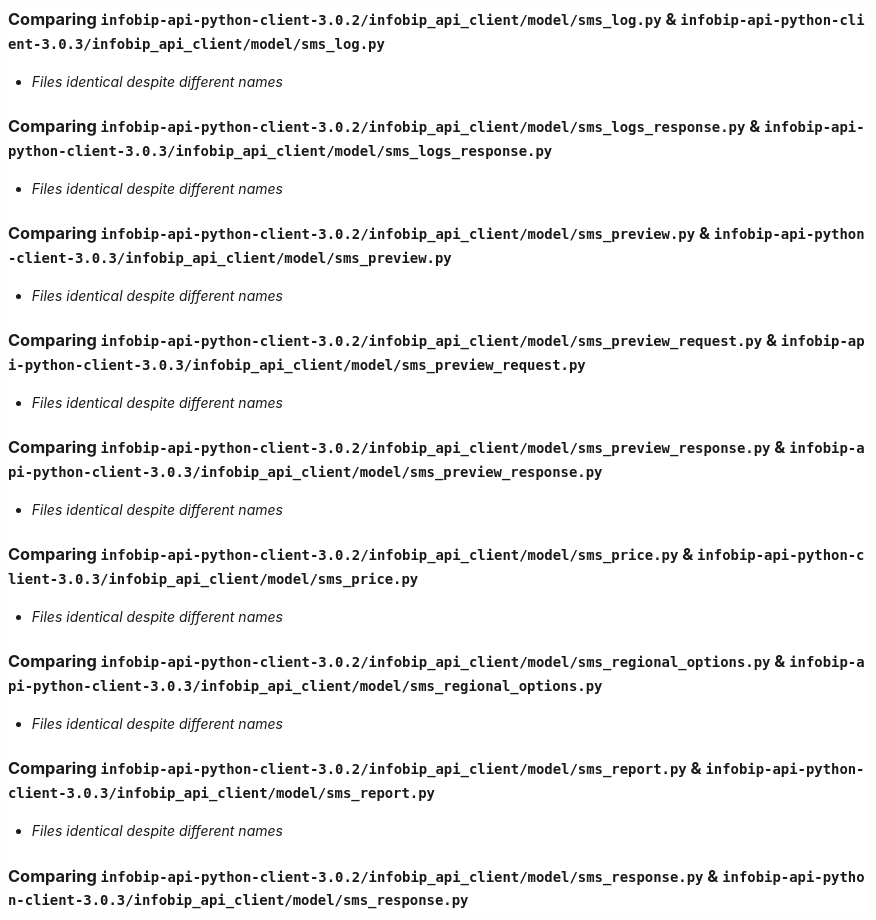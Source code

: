 ### Comparing `infobip-api-python-client-3.0.2/infobip_api_client/model/sms_log.py` & `infobip-api-python-client-3.0.3/infobip_api_client/model/sms_log.py`

 * *Files identical despite different names*

### Comparing `infobip-api-python-client-3.0.2/infobip_api_client/model/sms_logs_response.py` & `infobip-api-python-client-3.0.3/infobip_api_client/model/sms_logs_response.py`

 * *Files identical despite different names*

### Comparing `infobip-api-python-client-3.0.2/infobip_api_client/model/sms_preview.py` & `infobip-api-python-client-3.0.3/infobip_api_client/model/sms_preview.py`

 * *Files identical despite different names*

### Comparing `infobip-api-python-client-3.0.2/infobip_api_client/model/sms_preview_request.py` & `infobip-api-python-client-3.0.3/infobip_api_client/model/sms_preview_request.py`

 * *Files identical despite different names*

### Comparing `infobip-api-python-client-3.0.2/infobip_api_client/model/sms_preview_response.py` & `infobip-api-python-client-3.0.3/infobip_api_client/model/sms_preview_response.py`

 * *Files identical despite different names*

### Comparing `infobip-api-python-client-3.0.2/infobip_api_client/model/sms_price.py` & `infobip-api-python-client-3.0.3/infobip_api_client/model/sms_price.py`

 * *Files identical despite different names*

### Comparing `infobip-api-python-client-3.0.2/infobip_api_client/model/sms_regional_options.py` & `infobip-api-python-client-3.0.3/infobip_api_client/model/sms_regional_options.py`

 * *Files identical despite different names*

### Comparing `infobip-api-python-client-3.0.2/infobip_api_client/model/sms_report.py` & `infobip-api-python-client-3.0.3/infobip_api_client/model/sms_report.py`

 * *Files identical despite different names*

### Comparing `infobip-api-python-client-3.0.2/infobip_api_client/model/sms_response.py` & `infobip-api-python-client-3.0.3/infobip_api_client/model/sms_response.py`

━━━━━━

Each line of the listing must be restated word for word, and the pictures left out.

- Solution to this task
Source code

: ### Comparing `infobip-api-python-client-3.0.2/infobip_api_client/model/sms_log.py` & `infobip-api-python-client-3.0.3/infobip_api_client/model/sms_log.py`

 * *Files identical despite different names*

### Comparing `infobip-api-python-client-3.0.2/infobip_api_client/model/sms_logs_response.py` & `infobip-api-python-client-3.0.3/infobip_api_client/model/sms_logs_response.py`

 * *Files identical despite different names*

### Comparing `infobip-api-python-client-3.0.2/infobip_api_client/model/sms_preview.py` & `infobip-api-python-client-3.0.3/infobip_api_client/model/sms_preview.py`

 * *Files identical despite different names*

### Comparing `infobip-api-python-client-3.0.2/infobip_api_client/model/sms_preview_request.py` & `infobip-api-python-client-3.0.3/infobip_api_client/model/sms_preview_request.py`

 * *Files identical despite different names*

### Comparing `infobip-api-python-client-3.0.2/infobip_api_client/model/sms_preview_response.py` & `infobip-api-python-client-3.0.3/infobip_api_client/model/sms_preview_response.py`

 * *Files identical despite different names*

### Comparing `infobip-api-python-client-3.0.2/infobip_api_client/model/sms_price.py` & `infobip-api-python-client-3.0.3/infobip_api_client/model/sms_price.py`

 * *Files identical despite different names*

### Comparing `infobip-api-python-client-3.0.2/infobip_api_client/model/sms_regional_options.py` & `infobip-api-python-client-3.0.3/infobip_api_client/model/sms_regional_options.py`

 * *Files identical despite different names*

### Comparing `infobip-api-python-client-3.0.2/infobip_api_client/model/sms_report.py` & `infobip-api-python-client-3.0.3/infobip_api_client/model/sms_report.py`

 * *Files identical despite different names*

### Comparing `infobip-api-python-client-3.0.2/infobip_api_client/model/sms_response.py` & `infobip-api-python-client-3.0.3/infobip_api_client/model/sms_response.py`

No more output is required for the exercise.